We said our goodbyes in the parking lot under a street lamp and tried to hide our lascivious petting from the occasional other diner coming and going. He dropped to his knees and buried his face in the apex of my thighs. At 3 am we were virtually alone.
He was an intense A-type workaholic with his own one-man business. His passion and focus was entirely on his career, but he could no longer ignore this burning need to be dominated. He wanted the freedom of no control.
He was never very good at just casual sex he said and wanted to make a real connection with someone, not just a one-time thing, which was perfect for me. When we met I was still licking my wounds after a crushing D/s disappointment and I was refocused on going slowly.
We hung out ol’ vanilla style a few times, established expectations in communication and made out. He tasted of weed and tobacco and I liked to eye his long hair with disdain. “You don’t like my long hair, do you?” he’d ask smiling.
“Nope. Not at all,” I laughed.
Over the next 4 months we played with our deeper drives. The first night I took control I didn’t change out of my work attire, a black pencil skirt and cream colored silky button down with its own black tie tied loosely into a bow right where the last button held at my cleavage. His eyes bugged when I opened the door. The black sash would end up around his neck while his hands and feet were bound.
For weeks he’d come over and I would have a different sash, ribbon, or tie. A length of pink satin wrapped gently, yet firmly around his ball sac and the base of his shaft, my sash tied through his smile, and the little black velvet ribbon I used to use on The Neighbor bowed about his beautiful, pale neck.
I used my “BDSM Starter Kit” on him and experimented with the flogger, the ball gag and the blindfold. And while bound and blind I liked to slip a plug a boy had once left behind – a boy whose name I don’t even recall – light pink and slender, angled like a soft little diamond deep into his clenched hole while I milked his cock and he cried out begging to cum.
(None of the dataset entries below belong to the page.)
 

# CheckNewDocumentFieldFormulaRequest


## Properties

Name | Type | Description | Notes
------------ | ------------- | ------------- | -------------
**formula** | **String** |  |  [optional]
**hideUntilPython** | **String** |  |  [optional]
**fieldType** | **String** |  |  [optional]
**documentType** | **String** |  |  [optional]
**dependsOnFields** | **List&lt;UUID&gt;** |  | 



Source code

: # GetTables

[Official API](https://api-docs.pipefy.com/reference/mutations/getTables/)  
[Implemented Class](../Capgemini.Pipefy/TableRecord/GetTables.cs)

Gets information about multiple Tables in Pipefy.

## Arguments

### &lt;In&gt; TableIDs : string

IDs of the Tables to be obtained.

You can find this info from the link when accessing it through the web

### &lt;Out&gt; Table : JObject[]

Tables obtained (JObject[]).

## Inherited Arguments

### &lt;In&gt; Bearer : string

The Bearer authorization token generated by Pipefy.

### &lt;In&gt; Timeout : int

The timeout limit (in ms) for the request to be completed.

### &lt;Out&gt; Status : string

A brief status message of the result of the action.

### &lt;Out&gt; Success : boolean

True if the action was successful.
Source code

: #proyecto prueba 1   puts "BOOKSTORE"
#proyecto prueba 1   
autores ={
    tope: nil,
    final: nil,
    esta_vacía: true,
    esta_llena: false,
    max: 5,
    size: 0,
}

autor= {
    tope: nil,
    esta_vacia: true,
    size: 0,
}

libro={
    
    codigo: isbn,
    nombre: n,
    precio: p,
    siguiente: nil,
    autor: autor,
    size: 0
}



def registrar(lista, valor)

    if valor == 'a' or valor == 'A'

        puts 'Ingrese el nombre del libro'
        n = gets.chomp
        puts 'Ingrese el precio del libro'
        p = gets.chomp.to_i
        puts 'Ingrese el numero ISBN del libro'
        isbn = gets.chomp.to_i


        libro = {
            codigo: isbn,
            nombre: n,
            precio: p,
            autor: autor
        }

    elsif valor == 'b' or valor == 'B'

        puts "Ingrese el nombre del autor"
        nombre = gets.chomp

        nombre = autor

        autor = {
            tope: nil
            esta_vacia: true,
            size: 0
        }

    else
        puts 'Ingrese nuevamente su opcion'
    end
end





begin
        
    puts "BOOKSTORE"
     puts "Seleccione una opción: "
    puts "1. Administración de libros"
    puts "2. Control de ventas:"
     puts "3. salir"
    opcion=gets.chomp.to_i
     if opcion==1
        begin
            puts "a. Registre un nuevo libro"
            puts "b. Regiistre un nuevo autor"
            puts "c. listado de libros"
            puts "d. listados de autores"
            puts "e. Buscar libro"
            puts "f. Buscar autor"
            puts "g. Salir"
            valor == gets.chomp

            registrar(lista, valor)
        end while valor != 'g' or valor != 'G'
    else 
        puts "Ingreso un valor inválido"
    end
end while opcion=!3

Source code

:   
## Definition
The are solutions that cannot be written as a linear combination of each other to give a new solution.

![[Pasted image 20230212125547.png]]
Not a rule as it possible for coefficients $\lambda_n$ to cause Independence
Nate was tall and lean and he loved to do domestic service for me. I’d sip wine while I watched him put away the dishes wearing my black lace panties with cherries on them, his pink meat stuffed inside the lace basket.
My room lit with candles offered us the safe space to seek that which we wanted so badly. His trust in me was an aphrodisiac, his complete submission a harrowing, yet utterly titillating experience. Every touch, every sound, every kiss and lick I gave was for a purpose: submit to me.
I liked to ride his face until I came with him bucking beneath me for air. He’d look drunk when I’d slide down his body to suck his cock and sound near-to-tears when I finally gave him permission to fill my mouth with his seed.
Afterwards we liked to sit on my balcony so he could smoke and we could come back to earth and our bodies. It was during one of these post-coital, aftercare moments that I realized my true drive to dominate. I wanted to trust him. I wanted to trust him so badly.
My relationship with Nate, while brief, was also the first time I said, “No, don’t treat me that way,” when he was vague or slippery about plans. We talked on the phone semi-regularly to touch base and recalibrate. He was eager, willing, and listened to me. I felt heard.
The very last time we were together things felt a little off. He was distracted and I was struggling to enter my dominant space. I checked in with him, corrected things and we forged on.
I wore my harness replete with a slender black dildo the length of my middle finger and after cumming twice myself via his face and cock I unbuckled his ankles and put them on my shoulders. His eyes, uncovered so he could watch, glistened in the candlelight.
I felt an incredible sense of power kneeling over him with my little mini hardon. He was so open to me, waiting, trusting. I dribbled lube all over his crack and hole, pushed inside and shuffled closer to the backs of his thighs, and began to thrust as I played with his chubby dick.
The movement to penetrate was harder than I’d imagined. A foreign curling of my hips and a strength in my thighs I didn’t have. The more I pumped and fondled the more he strained against me. I was on the verge of being thrown completely off the bed by his pleasure. I shook with the effort to take in the power of his submission, I was about to be on the floor!
“Nate,” I said tapping the rock hard thigh against my chest. “You have to stop pushing on me. You’re about to fling me right off.” We’d have laughed if we weren’t both drowning in power and submission.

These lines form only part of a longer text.